Patients Get The Short End Of The Stick
In-hospital hospice patients have access to healthcare providers but little in the way of visitors, while in-home hospice patients face the exact opposite. They have visitors but reduced access to providers. Due to some hospital policies, in-home hospice patients with Covid-19 won’t be sent to the hospital but kept at home either in quarantine or in close quarters with the people they live with. This is why telemedicine and medication deliveries have become an essential advancement during the pandemic.
Many doctors feel like many palliative patients are getting the short end of the stick. This is due to hospice workers facing a lack of access to the proper protective equipment and a shortage of home healthcare workers willing to take the risk that they might bring the virus home.
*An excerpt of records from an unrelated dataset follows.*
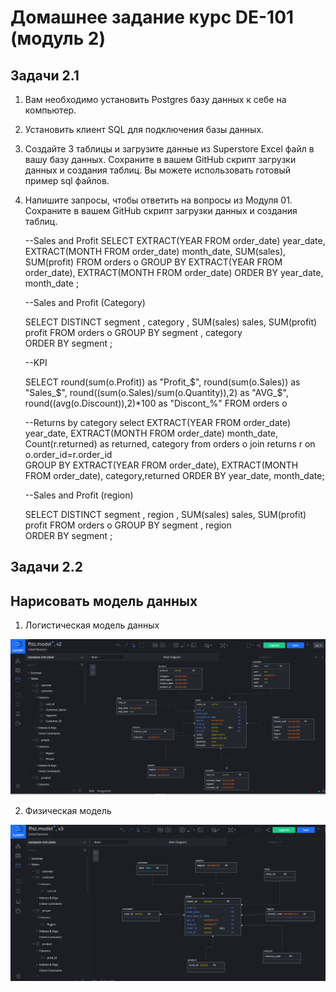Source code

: # Домашнее задание курс DE-101 (модуль 2)

## Задачи 2.1
1. Вам необходимо установить Postgres базу данных к себе на компьютер. 
2. Установить клиент SQL для подключения базы данных.
3. Создайте 3 таблицы и загрузите данные из Superstore Excel файл в вашу базу данных. Сохраните в вашем GitHub скрипт загрузки данных и создания таблиц. Вы можете использовать готовый пример sql файлов.
4. Напишите запросы, чтобы ответить на вопросы из Модуля 01. Сохраните в вашем GitHub скрипт загрузки данных и создания таблиц.



    --Sales and Profit 
SELECT
	EXTRACT(YEAR FROM order_date) year_date,
	EXTRACT(MONTH FROM order_date) month_date,
	SUM(sales),
	SUM(profit)
FROM orders o 
GROUP BY EXTRACT(YEAR FROM order_date), EXTRACT(MONTH FROM order_date)
ORDER BY year_date, month_date ;


    --Sales and Profit (Category)

    SELECT DISTINCT 
	segment ,
	category ,
	SUM(sales) sales,
	SUM(profit) profit
FROM orders o
GROUP BY segment , category  
ORDER BY segment ; 


    --KPI

    SELECT round(sum(o.Profit)) as "Profit_$",
   round(sum(o.Sales)) as "Sales_$",
   round((sum(o.Sales)/sum(o.Quantity)),2) as "AVG_$",
   round((avg(o.Discount)),2)*100 as "Discont_%"
FROM orders o

    --Returns by category
select EXTRACT(YEAR FROM order_date) year_date,
	EXTRACT(MONTH FROM order_date) month_date,
     Count(r.returned) as returned,
     category
from orders o join returns r on o.order_id=r.order_id  
GROUP BY EXTRACT(YEAR FROM order_date), EXTRACT(MONTH FROM order_date), category,returned
ORDER BY year_date, month_date;

    --Sales and Profit (region)

    SELECT DISTINCT 
	segment ,
	region  ,
	SUM(sales) sales,
	SUM(profit) profit
FROM orders o
GROUP BY segment , region  
ORDER BY segment ; 

## Задачи 2.2


## Нарисовать модель данных
1. Логистическая модель данных


![alt text](https://github.com/ennsyuliya/DE-101/blob/hw/module%2002/Логическая%20модель.png?raw=true)

2. Физическая модель

![alt text](https://github.com/ennsyuliya/DE-101/blob/hw/module%2002/Физическая%20модель.png?raw=true)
As the pandemic continues to strain our health care system, Hospices are being forced to make difficult decisions about how to best care for their patients. While in-hospital hospice patients have access to healthcare providers, many palliative patients receive reduced or no access to social workers, chaplains, and family members due to Covid-19 related isolation policies. In-home hospice patients with Covid-19 may not be transferred to the hospital even if they become critically ill. Instead, they will likely be kept at home either in quarantine or close quarters with the people they live with.